Work to complete:
Only the lines from the one containing "Ein Ausbau der" through the last line of the data are to be written out, exactly and in full.

Given records:
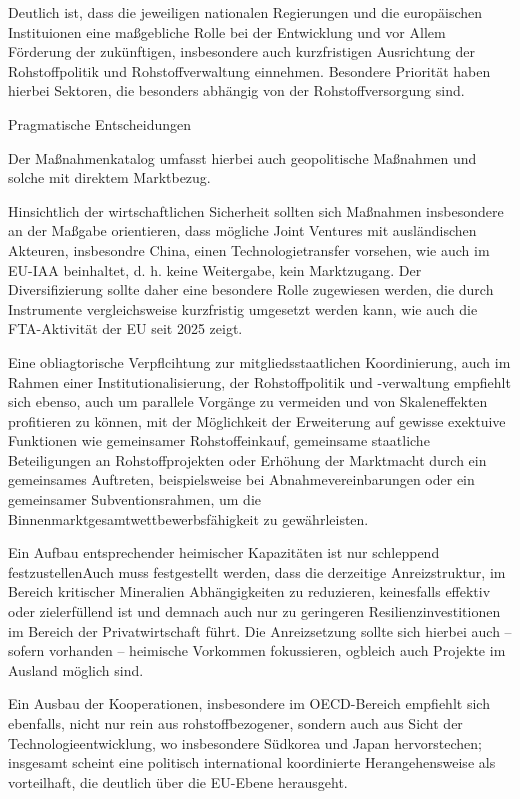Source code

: \documentclass[12pt,a4paper,oneside]{book} %
\begin{document}
Deutlich ist, dass die jeweiligen nationalen Regierungen und die europäischen Instituionen eine maßgebliche Rolle bei der Entwicklung und vor Allem Förderung der zukünftigen, insbesondere auch kurzfristigen Ausrichtung der Rohstoffpolitik und Rohstoffverwaltung einnehmen. Besondere Priorität haben hierbei Sektoren, die besonders abhängig von der Rohstoffversorgung sind.

Pragmatische Entscheidungen 

Der Maßnahmenkatalog umfasst hierbei auch geopolitische Maßnahmen und solche mit direktem Marktbezug.


Hinsichtlich der wirtschaftlichen Sicherheit sollten sich Maßnahmen insbesondere an der Maßgabe orientieren, dass mögliche Joint Ventures mit ausländischen Akteuren, insbesondre China, einen Technologietransfer vorsehen, wie auch im EU-IAA beinhaltet, d. h. \glqq keine Weitergabe, kein Marktzugang\grqq.\autocite{McBridge, S. 30} Der Diversifizierung sollte daher eine besondere Rolle zugewiesen werden, die durch Instrumente vergleichsweise kurzfristig umgesetzt werden kann, wie auch die FTA-Aktivität der EU seit 2025 zeigt.

Eine obliagtorische Verpflcihtung zur mitgliedsstaatlichen Koordinierung, auch im Rahmen einer Institutionalisierung, der Rohstoffpolitik und -verwaltung empfiehlt sich ebenso, auch um parallele Vorgänge zu vermeiden und von Skaleneffekten profitieren zu können, mit der Möglichkeit der Erweiterung auf gewisse exektuive Funktionen wie gemeinsamer Rohstoffeinkauf, gemeinsame staatliche Beteiligungen an Rohstoffprojekten oder Erhöhung der Marktmacht durch ein gemeinsames Auftreten, beispielsweise bei Abnahmevereinbarungen oder ein gemeinsamer Subventionsrahmen, um die Binnenmarktgesamtwettbewerbsfähigkeit zu gewährleisten.

Ein Aufbau entsprechender heimischer Kapazitäten ist nur schleppend festzustellenAuch muss festgestellt werden, dass die derzeitige Anreizstruktur, im Bereich kritischer Mineralien Abhängigkeiten zu reduzieren, keinesfalls effektiv oder zielerfüllend ist und demnach auch nur zu geringeren Resilienzinvestitionen im Bereich der Privatwirtschaft führt. Die Anreizsetzung sollte sich hierbei auch -- sofern vorhanden -- heimische Vorkommen fokussieren, ogbleich auch Projekte im Ausland möglich sind.

Ein Ausbau der Kooperationen, insbesondere im OECD-Bereich empfiehlt sich ebenfalls, nicht nur rein aus rohstoffbezogener, sondern auch aus Sicht der Technologieentwicklung, wo insbesondere Südkorea und Japan hervorstechen; insgesamt scheint eine politisch international koordinierte Herangehensweise als vorteilhaft, die deutlich über die EU-Ebene herausgeht.
\end{document}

Answer space:
Ein Ausbau der Kooperationen, insbesondere im OECD-Bereich empfiehlt sich ebenfalls, nicht nur rein aus rohstoffbezogener, sondern auch aus Sicht der Technologieentwicklung, wo insbesondere Südkorea und Japan hervorstechen; insgesamt scheint eine politisch international koordinierte Herangehensweise als vorteilhaft, die deutlich über die EU-Ebene herausgeht.
\end{document}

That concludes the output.